→ **Action item**
Copy out all the lines of the data that hold the word "administrateur".

→ **Task inputs**
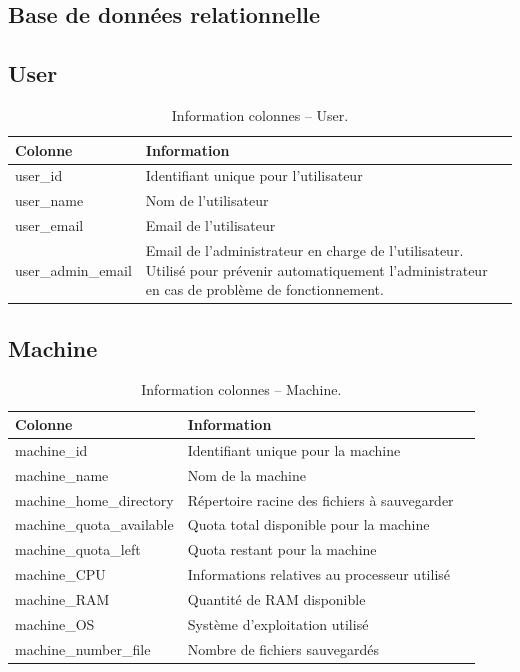 \documentclass[a4paper,10pt, twoside]{report}
\begin{document}
\begin{spacing}{1.2}
\chapter{Base de données relationnelle}
\thispagestyle{fancy}
\label{annBDR}
\thispagestyle{fancy}
\section{User}
\begin{table}[h!]
  \centering
  \def\arraystretch{1.5}
  \setlength{\fboxsep}{13pt} %
  \setlength{\fboxrule}{0pt} %
  \begin{tabular}{lm{6cm}m{6cm}}
   \rowcolor{arkred} 
    \arrayrulecolor{gray73}\hline
    \color{white} \textbf{Colonne} & \color{white} \textbf{Information}\\
    \hline
    user\_id & Identifiant unique pour l'utilisateur\\
    \hline
    user\_name & Nom de l'utilisateur\\
    \hline
    user\_email & Email de l'utilisateur\\
    \hline
    user\_admin\_email & Email de l'administrateur en charge de l'utilisateur.
    Utilisé pour prévenir automatiquement l'administrateur en cas de
    problème de fonctionnement.
  \end{tabular}
  \caption{\label{tabDBRUser} Information colonnes -- User.}
\end{table}

\section{Machine}
\begin{table}[h!]
  \centering
  \def\arraystretch{1.5}
  \setlength{\fboxsep}{13pt} %
  \setlength{\fboxrule}{0pt} %
  \begin{tabular}{lm{6cm}m{6cm}}
   \rowcolor{arkred} 
    \arrayrulecolor{gray73}\hline
    \color{white} \textbf{Colonne} & \color{white} \textbf{Information}\\
    \hline
    machine\_id & Identifiant unique pour la machine\\
    \hline
    machine\_name & Nom de la machine\\
    \hline
    machine\_home\_directory & Répertoire racine des fichiers à
    sauvegarder\\
    \hline
    machine\_quota\_available & Quota total disponible pour la machine\\
    \hline
    machine\_quota\_left & Quota restant pour la machine\\
    \hline
    machine\_CPU & Informations relatives au processeur utilisé\\
    \hline
    machine\_RAM & Quantité de RAM disponible\\
    \hline
    machine\_OS & Système d'exploitation utilisé\\
    \hline
    machine\_number\_file & Nombre de fichiers sauvegardés
  \end{tabular}
  \caption{\label{tabDBRMachine} Information colonnes -- Machine.}
\end{table}


\end{spacing}
\end{document}
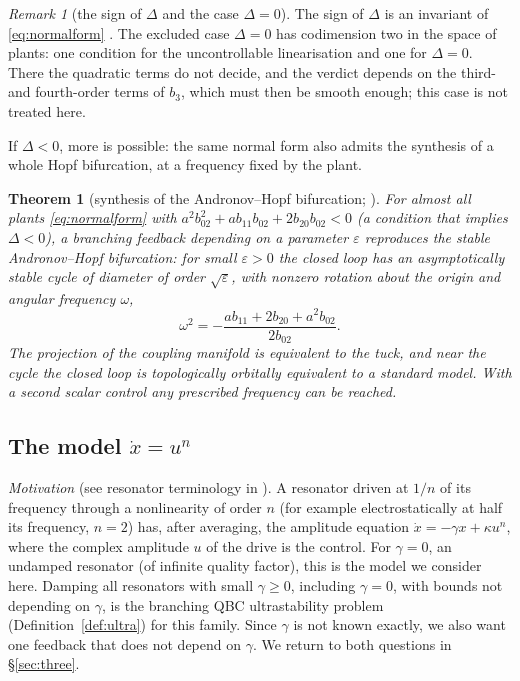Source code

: \documentclass[11pt,reqno]{amsart}
\theoremstyle{plain}
\newtheorem*{theorem}{Theorem}
\theoremstyle{definition}
\theoremstyle{remark}
\newtheorem*{remark}{Remark}
\begin{document}
\begin{remark}[the sign of $\Delta$ and the case $\Delta=0$]
The sign of $\Delta$ is an invariant of \eqref{eq:normalform} \cite[\S4.2]{Shosh1990}. The excluded
case $\Delta=0$ has codimension two in the space of plants: one condition for the uncontrollable linearisation and
one for $\Delta=0$. There the quadratic terms do not decide, and the verdict depends on the third- and fourth-order
terms of $b_3$, which must then be smooth enough; this case is not treated here.
\end{remark}

If $\Delta<0$, more is possible: the same normal form also admits the synthesis of a whole Hopf bifurcation, at a
frequency fixed by the plant.

\begin{theorem}[synthesis of the Andronov--Hopf bifurcation; {\cite[Thms.~4.5, 4.6, Rem.~4.7]{Shosh1990}}]
\label{thm:hopf-synth}
For almost all plants \eqref{eq:normalform} with $a^{2}b_{02}^{2}+ab_{11}b_{02}+2b_{20}b_{02}<0$ (a condition that
implies $\Delta<0$), a branching feedback depending on a parameter $\varepsilon$ reproduces the stable Andronov--Hopf bifurcation: for small
$\varepsilon>0$ the closed loop has an asymptotically stable cycle of diameter of order $\sqrt\varepsilon$, with nonzero
rotation about the origin and angular frequency $\omega$,
\[
  \omega^{2}=-\frac{ab_{11}+2b_{20}+a^{2}b_{02}}{2b_{02}} .
\]
The projection of the coupling manifold is equivalent to the tuck, and near the cycle the closed loop is
topologically orbitally equivalent to a standard model. With a second scalar control any prescribed frequency
can be reached.
\end{theorem}

\subsection{The model $\dot x=u^{n}$}\label{sec:model-u2}
\emph{Motivation} (see resonator terminology in \cite{NayfehMook1979}). A resonator driven at $1/n$ of its frequency through a nonlinearity of order $n$ (for example electrostatically at half its frequency, $n=2$) has, after averaging, the amplitude equation $\dot x=-\gamma x+\kappa u^{n}$, where the complex amplitude $u$ of the drive is the control. For $\gamma=0$, an undamped resonator (of infinite quality factor), this is the model we consider here. Damping all resonators with small $\gamma\ge0$, including $\gamma=0$, with bounds not depending on $\gamma$, is the branching QBC ultrastability problem (Definition~\ref{def:ultra}) for this family. Since $\gamma$ is not known exactly, we also want one feedback that does not depend on $\gamma$. We return to both questions in \S\ref{sec:three}.
\end{document}
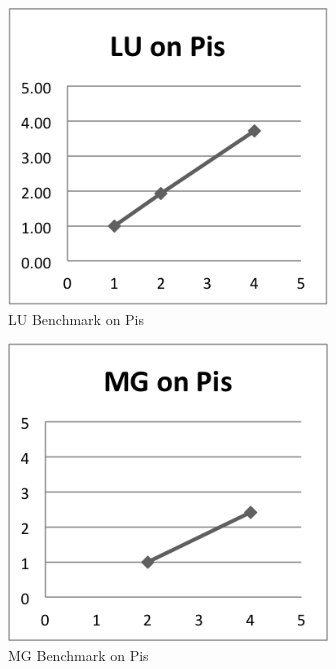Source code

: \documentclass{acm_proc_article-sp}
\begin{document}
\begin{figure}[tbp]
  \centering
  \caption{LU Benchmark on Pis}
	\label{PiLU}
  \includegraphics[width=20pc]{Pics-Pi/LU.png}
\end{figure}

\begin{figure}[tbp]
  \centering
  \caption{MG Benchmark on Pis}
	\label{PiMG}
  \includegraphics[width=20pc]{Pics-Pi/MG.png}
\end{figure}
\end{document}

→ **Task response**
    user\_admin\_email & Email de l'administrateur en charge de l'utilisateur.
    Utilisé pour prévenir automatiquement l'administrateur en cas de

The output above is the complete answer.